There has been a huge spike in the use of locum doctors in the UK in recent years. This, according to some experts in the medical field, is due to the fact that the number of surgeries has increased over the last decade, but the amount of healthcare staff needed to perform these surgeries has not. As a result, healthcare organisations have turned to locum doctors to increase their level of service delivery. Indeed, many hospitals and private practices are actually finding it far easier to employ locum doctors as opposed to retaining existing staff. For Locum Insurance, visit a site like MPRS, suppliers of Locum Insurance services.
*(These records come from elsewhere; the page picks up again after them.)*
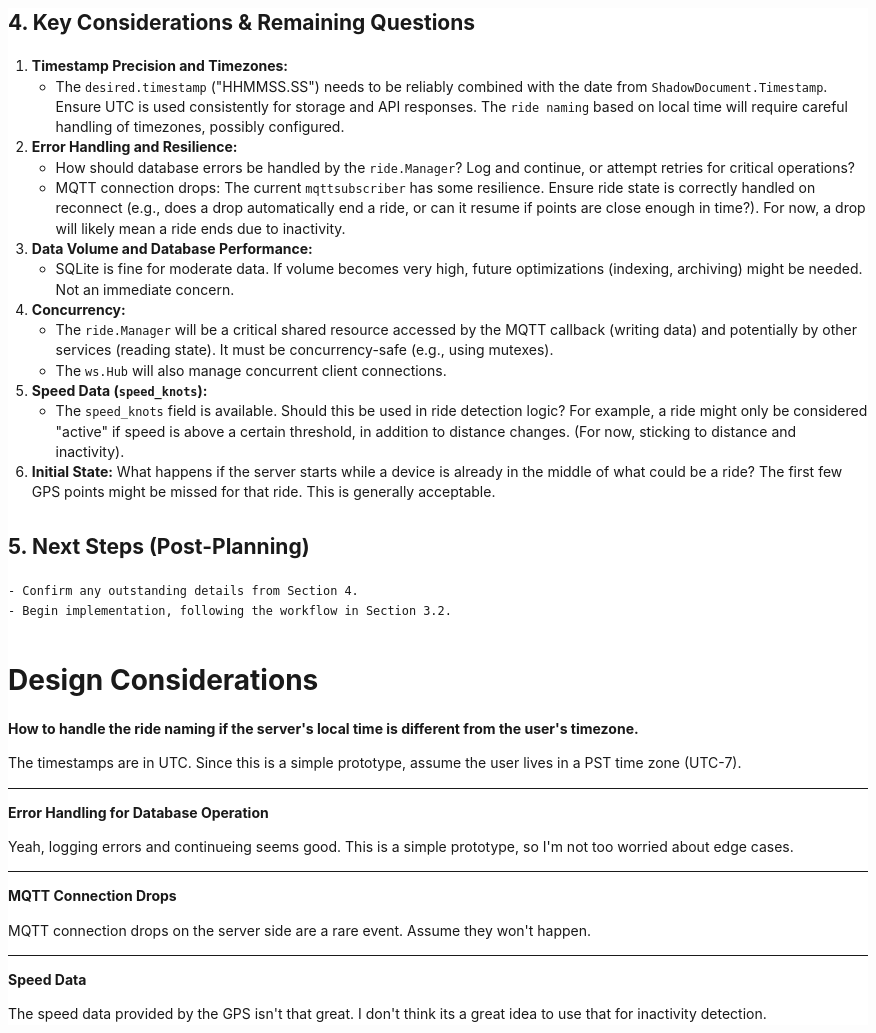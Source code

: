 ## 4. Key Considerations & Remaining Questions

1.  **Timestamp Precision and Timezones:**
    - The `desired.timestamp` ("HHMMSS.SS") needs to be reliably combined with the date from `ShadowDocument.Timestamp`. Ensure UTC is used consistently for storage and API responses. The `ride naming` based on local time will require careful handling of timezones, possibly configured.
2.  **Error Handling and Resilience:**
    - How should database errors be handled by the `ride.Manager`? Log and continue, or attempt retries for critical operations?
    - MQTT connection drops: The current `mqttsubscriber` has some resilience. Ensure ride state is correctly handled on reconnect (e.g., does a drop automatically end a ride, or can it resume if points are close enough in time?). For now, a drop will likely mean a ride ends due to inactivity.
3.  **Data Volume and Database Performance:**
    - SQLite is fine for moderate data. If volume becomes very high, future optimizations (indexing, archiving) might be needed. Not an immediate concern.
4.  **Concurrency:**
    - The `ride.Manager` will be a critical shared resource accessed by the MQTT callback (writing data) and potentially by other services (reading state). It must be concurrency-safe (e.g., using mutexes).
    - The `ws.Hub` will also manage concurrent client connections.
5.  **Speed Data (`speed_knots`):**
    - The `speed_knots` field is available. Should this be used in ride detection logic? For example, a ride might only be considered "active" if speed is above a certain threshold, in addition to distance changes. (For now, sticking to distance and inactivity).
6.  **Initial State:** What happens if the server starts while a device is already in the middle of what could be a ride? The first few GPS points might be missed for that ride. This is generally acceptable.

## 5. Next Steps (Post-Planning)
    - Confirm any outstanding details from Section 4.
    - Begin implementation, following the workflow in Section 3.2.

# Design Considerations

**How to handle the ride naming if the server's local time is different from the user's timezone.**

The timestamps are in UTC. Since this is a simple prototype, assume the user lives in a PST time zone (UTC-7).

---
**Error Handling for Database Operation**

Yeah, logging errors and continueing seems good. This is a simple prototype, so I'm not too worried about edge cases.

---

**MQTT Connection Drops**

MQTT connection drops on the server side are a rare event. Assume they won't happen.

---

**Speed Data**

The speed data provided by the GPS isn't that great. I don't think its a great idea to use that for inactivity detection.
As a result, it is quite common for an emergency room doctor to be a locum doctor, especially if the emergency room is short staffed during peak periods. This means that, in order to ensure the highest levels of patient care and the lowest levels of expenditure (for the healthcare organisation) this doctor is required to travel around the country, and will act as the temporary ‘head’ of the emergency room until an appointment can be made with a specialist. However, there are limitations to this system as well. Firstly, there is no opportunity for the doctor to get to know patients and build relationships as you would expect if they were working within their own private care group. Secondly, there is little scope for prolonged interaction with patients.
These are just some of the reasons why healthcare organisations are relying more on locum doctors to fill positions in their hospital or clinical commission. While this has not always been possible, the increasing demand for locum doctors is likely to continue as healthcare organisations realise that they need to find a way of coping with the reduction in staff at a local level particularly to cover staff absence.